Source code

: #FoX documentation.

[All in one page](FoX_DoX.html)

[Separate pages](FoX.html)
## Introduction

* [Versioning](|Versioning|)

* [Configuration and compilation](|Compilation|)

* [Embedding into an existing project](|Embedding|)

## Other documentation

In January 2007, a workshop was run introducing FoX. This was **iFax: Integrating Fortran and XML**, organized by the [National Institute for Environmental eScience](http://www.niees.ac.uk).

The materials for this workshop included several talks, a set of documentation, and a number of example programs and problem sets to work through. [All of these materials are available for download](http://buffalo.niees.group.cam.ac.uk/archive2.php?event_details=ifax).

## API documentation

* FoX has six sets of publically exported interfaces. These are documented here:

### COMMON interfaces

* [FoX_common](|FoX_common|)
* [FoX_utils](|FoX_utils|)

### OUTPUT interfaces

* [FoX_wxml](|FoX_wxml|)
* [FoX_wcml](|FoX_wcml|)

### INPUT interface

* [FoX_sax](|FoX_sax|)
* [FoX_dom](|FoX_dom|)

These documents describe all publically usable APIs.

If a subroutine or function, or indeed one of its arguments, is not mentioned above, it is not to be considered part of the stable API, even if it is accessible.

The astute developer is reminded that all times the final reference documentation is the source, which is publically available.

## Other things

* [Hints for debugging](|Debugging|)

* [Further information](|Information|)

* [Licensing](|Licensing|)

------------------------------

PROBLEM -> Give back the entire listing, line for line, exactly as it stands.

RESULT FOR THIS EXERCISE ->
Source code

: #FoX documentation.

[All in one page](FoX_DoX.html)

[Separate pages](FoX.html)
## Introduction

* [Versioning](|Versioning|)

* [Configuration and compilation](|Compilation|)

* [Embedding into an existing project](|Embedding|)

## Other documentation

In January 2007, a workshop was run introducing FoX. This was **iFax: Integrating Fortran and XML**, organized by the [National Institute for Environmental eScience](http://www.niees.ac.uk).

The materials for this workshop included several talks, a set of documentation, and a number of example programs and problem sets to work through. [All of these materials are available for download](http://buffalo.niees.group.cam.ac.uk/archive2.php?event_details=ifax).

## API documentation

* FoX has six sets of publically exported interfaces. These are documented here:

### COMMON interfaces

* [FoX_common](|FoX_common|)
* [FoX_utils](|FoX_utils|)

### OUTPUT interfaces

* [FoX_wxml](|FoX_wxml|)
* [FoX_wcml](|FoX_wcml|)

### INPUT interface

* [FoX_sax](|FoX_sax|)
* [FoX_dom](|FoX_dom|)

These documents describe all publically usable APIs.

If a subroutine or function, or indeed one of its arguments, is not mentioned above, it is not to be considered part of the stable API, even if it is accessible.

The astute developer is reminded that all times the final reference documentation is the source, which is publically available.

## Other things

* [Hints for debugging](|Debugging|)

* [Further information](|Information|)

* [Licensing](|Licensing|)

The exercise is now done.